*Task to complete*. Leaving out the pictures, write the following records exactly as they read.

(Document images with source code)
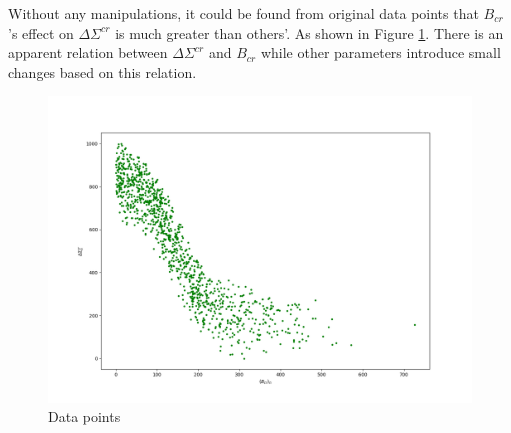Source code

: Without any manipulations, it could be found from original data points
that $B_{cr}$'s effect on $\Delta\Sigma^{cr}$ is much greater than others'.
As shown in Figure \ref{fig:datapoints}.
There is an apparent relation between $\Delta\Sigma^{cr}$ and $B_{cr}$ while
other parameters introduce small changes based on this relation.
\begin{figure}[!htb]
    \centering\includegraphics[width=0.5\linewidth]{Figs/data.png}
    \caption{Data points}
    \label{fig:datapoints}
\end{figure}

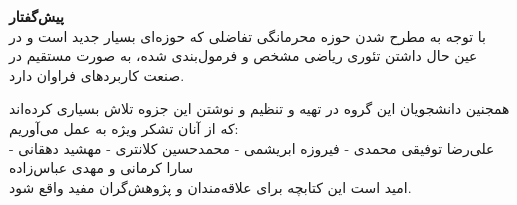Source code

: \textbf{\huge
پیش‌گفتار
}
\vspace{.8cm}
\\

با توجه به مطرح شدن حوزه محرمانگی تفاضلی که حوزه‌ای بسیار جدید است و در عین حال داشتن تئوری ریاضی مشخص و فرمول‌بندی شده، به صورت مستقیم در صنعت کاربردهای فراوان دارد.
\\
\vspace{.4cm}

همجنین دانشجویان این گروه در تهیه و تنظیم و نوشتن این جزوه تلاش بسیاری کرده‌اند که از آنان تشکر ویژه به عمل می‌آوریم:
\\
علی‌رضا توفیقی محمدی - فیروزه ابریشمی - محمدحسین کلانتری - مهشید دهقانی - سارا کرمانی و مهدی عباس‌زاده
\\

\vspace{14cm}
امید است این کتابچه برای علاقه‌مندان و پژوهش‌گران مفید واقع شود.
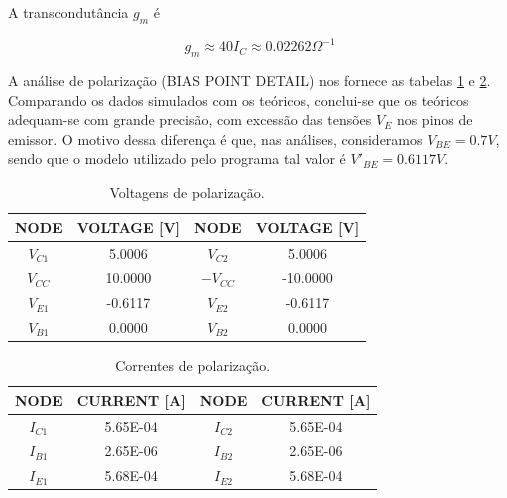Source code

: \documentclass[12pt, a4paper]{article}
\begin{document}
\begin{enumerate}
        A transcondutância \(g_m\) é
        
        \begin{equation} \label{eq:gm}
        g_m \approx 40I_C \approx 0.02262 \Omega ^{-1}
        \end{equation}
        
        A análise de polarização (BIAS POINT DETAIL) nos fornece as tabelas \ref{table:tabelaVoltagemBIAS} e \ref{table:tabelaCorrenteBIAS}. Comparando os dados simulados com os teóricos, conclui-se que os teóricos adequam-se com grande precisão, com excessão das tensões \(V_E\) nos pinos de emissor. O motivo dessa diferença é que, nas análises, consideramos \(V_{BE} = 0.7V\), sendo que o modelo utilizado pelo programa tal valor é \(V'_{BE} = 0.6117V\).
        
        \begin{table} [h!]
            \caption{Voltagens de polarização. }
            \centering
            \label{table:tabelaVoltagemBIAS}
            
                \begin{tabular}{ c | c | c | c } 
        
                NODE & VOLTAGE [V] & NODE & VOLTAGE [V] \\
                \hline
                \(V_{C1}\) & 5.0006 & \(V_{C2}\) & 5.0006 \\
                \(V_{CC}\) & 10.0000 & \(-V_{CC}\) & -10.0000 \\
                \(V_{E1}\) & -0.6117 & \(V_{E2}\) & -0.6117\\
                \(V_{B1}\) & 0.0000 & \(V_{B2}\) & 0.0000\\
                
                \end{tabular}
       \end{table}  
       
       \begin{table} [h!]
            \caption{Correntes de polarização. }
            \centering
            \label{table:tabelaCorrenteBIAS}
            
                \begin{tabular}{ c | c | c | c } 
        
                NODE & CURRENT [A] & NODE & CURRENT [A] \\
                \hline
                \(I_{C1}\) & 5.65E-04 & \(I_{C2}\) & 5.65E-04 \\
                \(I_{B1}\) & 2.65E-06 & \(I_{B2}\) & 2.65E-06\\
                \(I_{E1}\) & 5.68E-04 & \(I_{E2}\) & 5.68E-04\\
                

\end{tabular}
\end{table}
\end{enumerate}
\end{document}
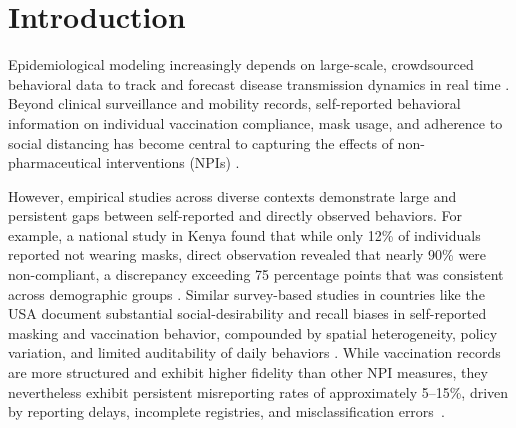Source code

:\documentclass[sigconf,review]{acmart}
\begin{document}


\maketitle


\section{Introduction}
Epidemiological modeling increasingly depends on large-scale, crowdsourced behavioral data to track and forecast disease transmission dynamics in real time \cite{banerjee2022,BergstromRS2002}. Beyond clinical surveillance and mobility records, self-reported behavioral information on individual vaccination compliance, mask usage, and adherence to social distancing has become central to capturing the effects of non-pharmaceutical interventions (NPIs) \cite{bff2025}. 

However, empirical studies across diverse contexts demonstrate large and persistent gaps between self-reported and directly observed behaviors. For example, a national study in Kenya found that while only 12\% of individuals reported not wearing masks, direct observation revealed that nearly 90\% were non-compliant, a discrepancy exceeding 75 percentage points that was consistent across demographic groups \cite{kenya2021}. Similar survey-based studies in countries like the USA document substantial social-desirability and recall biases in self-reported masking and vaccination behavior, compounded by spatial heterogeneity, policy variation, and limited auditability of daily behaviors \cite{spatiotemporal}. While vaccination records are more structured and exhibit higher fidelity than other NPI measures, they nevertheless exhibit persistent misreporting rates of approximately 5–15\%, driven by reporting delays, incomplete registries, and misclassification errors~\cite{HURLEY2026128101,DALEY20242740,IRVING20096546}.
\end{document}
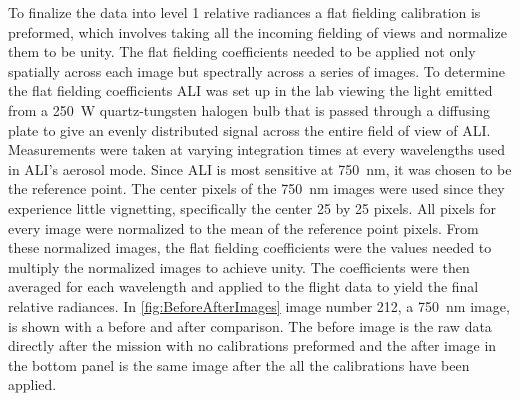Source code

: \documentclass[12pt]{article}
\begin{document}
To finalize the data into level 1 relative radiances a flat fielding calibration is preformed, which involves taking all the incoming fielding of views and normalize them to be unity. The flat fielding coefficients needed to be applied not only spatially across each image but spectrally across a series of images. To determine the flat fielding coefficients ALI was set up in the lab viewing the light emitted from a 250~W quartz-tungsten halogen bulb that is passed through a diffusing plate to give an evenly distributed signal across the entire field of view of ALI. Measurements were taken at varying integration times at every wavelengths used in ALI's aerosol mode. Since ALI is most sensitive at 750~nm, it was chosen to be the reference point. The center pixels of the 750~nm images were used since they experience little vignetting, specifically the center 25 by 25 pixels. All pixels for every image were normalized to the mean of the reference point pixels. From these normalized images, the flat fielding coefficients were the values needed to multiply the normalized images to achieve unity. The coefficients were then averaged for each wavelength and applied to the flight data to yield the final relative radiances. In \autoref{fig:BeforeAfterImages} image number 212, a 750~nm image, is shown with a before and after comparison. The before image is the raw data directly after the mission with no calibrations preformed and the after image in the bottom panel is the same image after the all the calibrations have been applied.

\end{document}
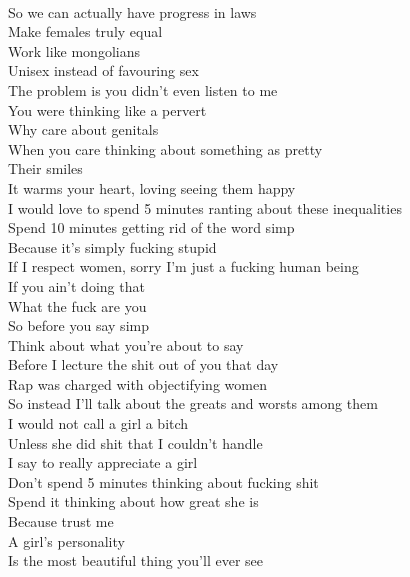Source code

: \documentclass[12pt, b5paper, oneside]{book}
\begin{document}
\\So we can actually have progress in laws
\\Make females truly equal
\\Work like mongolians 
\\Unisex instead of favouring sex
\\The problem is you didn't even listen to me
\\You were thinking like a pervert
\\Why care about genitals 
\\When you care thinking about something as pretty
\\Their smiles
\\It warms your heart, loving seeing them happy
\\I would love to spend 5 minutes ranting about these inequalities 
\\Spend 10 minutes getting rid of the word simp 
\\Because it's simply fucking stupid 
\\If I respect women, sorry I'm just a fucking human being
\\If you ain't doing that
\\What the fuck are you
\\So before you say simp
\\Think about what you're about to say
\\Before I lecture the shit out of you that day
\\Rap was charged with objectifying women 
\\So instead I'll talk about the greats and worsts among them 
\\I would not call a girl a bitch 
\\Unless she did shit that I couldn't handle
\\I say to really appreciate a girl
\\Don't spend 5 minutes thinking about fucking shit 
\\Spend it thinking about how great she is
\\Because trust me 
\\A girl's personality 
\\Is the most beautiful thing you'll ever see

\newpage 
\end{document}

*Exercise solution*.
Source code

: Without any manipulations, it could be found from original data points
that $B_{cr}$'s effect on $\Delta\Sigma^{cr}$ is much greater than others'.
As shown in Figure \ref{fig:datapoints}.
There is an apparent relation between $\Delta\Sigma^{cr}$ and $B_{cr}$ while
other parameters introduce small changes based on this relation.
\begin{figure}[!htb]
    \centering\includegraphics[width=0.5\linewidth]{Figs/data.png}
    \caption{Data points}
    \label{fig:datapoints}
\end{figure}

Source code

: \textbf{\huge
پیش‌گفتار
}
\vspace{.8cm}
\\

با توجه به مطرح شدن حوزه محرمانگی تفاضلی که حوزه‌ای بسیار جدید است و در عین حال داشتن تئوری ریاضی مشخص و فرمول‌بندی شده، به صورت مستقیم در صنعت کاربردهای فراوان دارد.
\\
\vspace{.4cm}

همجنین دانشجویان این گروه در تهیه و تنظیم و نوشتن این جزوه تلاش بسیاری کرده‌اند که از آنان تشکر ویژه به عمل می‌آوریم:
\\
علی‌رضا توفیقی محمدی - فیروزه ابریشمی - محمدحسین کلانتری - مهشید دهقانی - سارا کرمانی و مهدی عباس‌زاده
\\

\vspace{14cm}
امید است این کتابچه برای علاقه‌مندان و پژوهش‌گران مفید واقع شود.
Source code

: \documentclass[12pt, a4paper]{article}
\begin{document}
\begin{enumerate}
        A transcondutância \(g_m\) é
        
        \begin{equation} \label{eq:gm}
        g_m \approx 40I_C \approx 0.02262 \Omega ^{-1}
        \end{equation}
        
        A análise de polarização (BIAS POINT DETAIL) nos fornece as tabelas \ref{table:tabelaVoltagemBIAS} e \ref{table:tabelaCorrenteBIAS}. Comparando os dados simulados com os teóricos, conclui-se que os teóricos adequam-se com grande precisão, com excessão das tensões \(V_E\) nos pinos de emissor. O motivo dessa diferença é que, nas análises, consideramos \(V_{BE} = 0.7V\), sendo que o modelo utilizado pelo programa tal valor é \(V'_{BE} = 0.6117V\).
        
        \begin{table} [h!]
            \caption{Voltagens de polarização. }
            \centering
            \label{table:tabelaVoltagemBIAS}
            
                \begin{tabular}{ c | c | c | c } 
        
                NODE & VOLTAGE [V] & NODE & VOLTAGE [V] \\
                \hline
                \(V_{C1}\) & 5.0006 & \(V_{C2}\) & 5.0006 \\
                \(V_{CC}\) & 10.0000 & \(-V_{CC}\) & -10.0000 \\
                \(V_{E1}\) & -0.6117 & \(V_{E2}\) & -0.6117\\
                \(V_{B1}\) & 0.0000 & \(V_{B2}\) & 0.0000\\
                
                \end{tabular}
       \end{table}  
       
       \begin{table} [h!]
            \caption{Correntes de polarização. }
            \centering
            \label{table:tabelaCorrenteBIAS}
            
                \begin{tabular}{ c | c | c | c } 
        
                NODE & CURRENT [A] & NODE & CURRENT [A] \\
                \hline
                \(I_{C1}\) & 5.65E-04 & \(I_{C2}\) & 5.65E-04 \\
                \(I_{B1}\) & 2.65E-06 & \(I_{B2}\) & 2.65E-06\\
                \(I_{E1}\) & 5.68E-04 & \(I_{E2}\) & 5.68E-04\\
                

\end{tabular}
\end{table}
\end{enumerate}
\end{document}
Source code

:\documentclass[sigconf,review]{acmart}
\begin{document}


\maketitle


\section{Introduction}
Epidemiological modeling increasingly depends on large-scale, crowdsourced behavioral data to track and forecast disease transmission dynamics in real time \cite{banerjee2022,BergstromRS2002}. Beyond clinical surveillance and mobility records, self-reported behavioral information on individual vaccination compliance, mask usage, and adherence to social distancing has become central to capturing the effects of non-pharmaceutical interventions (NPIs) \cite{bff2025}. 

However, empirical studies across diverse contexts demonstrate large and persistent gaps between self-reported and directly observed behaviors. For example, a national study in Kenya found that while only 12\% of individuals reported not wearing masks, direct observation revealed that nearly 90\% were non-compliant, a discrepancy exceeding 75 percentage points that was consistent across demographic groups \cite{kenya2021}. Similar survey-based studies in countries like the USA document substantial social-desirability and recall biases in self-reported masking and vaccination behavior, compounded by spatial heterogeneity, policy variation, and limited auditability of daily behaviors \cite{spatiotemporal}. While vaccination records are more structured and exhibit higher fidelity than other NPI measures, they nevertheless exhibit persistent misreporting rates of approximately 5–15\%, driven by reporting delays, incomplete registries, and misclassification errors~\cite{HURLEY2026128101,DALEY20242740,IRVING20096546}.
\end{document}
Source code

: \documentclass[12pt]{article}
\begin{document}
To finalize the data into level 1 relative radiances a flat fielding calibration is preformed, which involves taking all the incoming fielding of views and normalize them to be unity. The flat fielding coefficients needed to be applied not only spatially across each image but spectrally across a series of images. To determine the flat fielding coefficients ALI was set up in the lab viewing the light emitted from a 250~W quartz-tungsten halogen bulb that is passed through a diffusing plate to give an evenly distributed signal across the entire field of view of ALI. Measurements were taken at varying integration times at every wavelengths used in ALI's aerosol mode. Since ALI is most sensitive at 750~nm, it was chosen to be the reference point. The center pixels of the 750~nm images were used since they experience little vignetting, specifically the center 25 by 25 pixels. All pixels for every image were normalized to the mean of the reference point pixels. From these normalized images, the flat fielding coefficients were the values needed to multiply the normalized images to achieve unity. The coefficients were then averaged for each wavelength and applied to the flight data to yield the final relative radiances. In \autoref{fig:BeforeAfterImages} image number 212, a 750~nm image, is shown with a before and after comparison. The before image is the raw data directly after the mission with no calibrations preformed and the after image in the bottom panel is the same image after the all the calibrations have been applied.

\end{document}
Source code

: \documentclass[12pt, b5paper, oneside]{book}
\begin{document}
\\So we can actually have progress in laws
\\Make females truly equal
\\Work like mongolians 
\\Unisex instead of favouring sex
\\The problem is you didn't even listen to me
\\You were thinking like a pervert
\\Why care about genitals 
\\When you care thinking about something as pretty
\\Their smiles
\\It warms your heart, loving seeing them happy
\\I would love to spend 5 minutes ranting about these inequalities 
\\Spend 10 minutes getting rid of the word simp 
\\Because it's simply fucking stupid 
\\If I respect women, sorry I'm just a fucking human being
\\If you ain't doing that
\\What the fuck are you
\\So before you say simp
\\Think about what you're about to say
\\Before I lecture the shit out of you that day
\\Rap was charged with objectifying women 
\\So instead I'll talk about the greats and worsts among them 
\\I would not call a girl a bitch 
\\Unless she did shit that I couldn't handle
\\I say to really appreciate a girl
\\Don't spend 5 minutes thinking about fucking shit 
\\Spend it thinking about how great she is
\\Because trust me 
\\A girl's personality 
\\Is the most beautiful thing you'll ever see

\newpage 
\end{document}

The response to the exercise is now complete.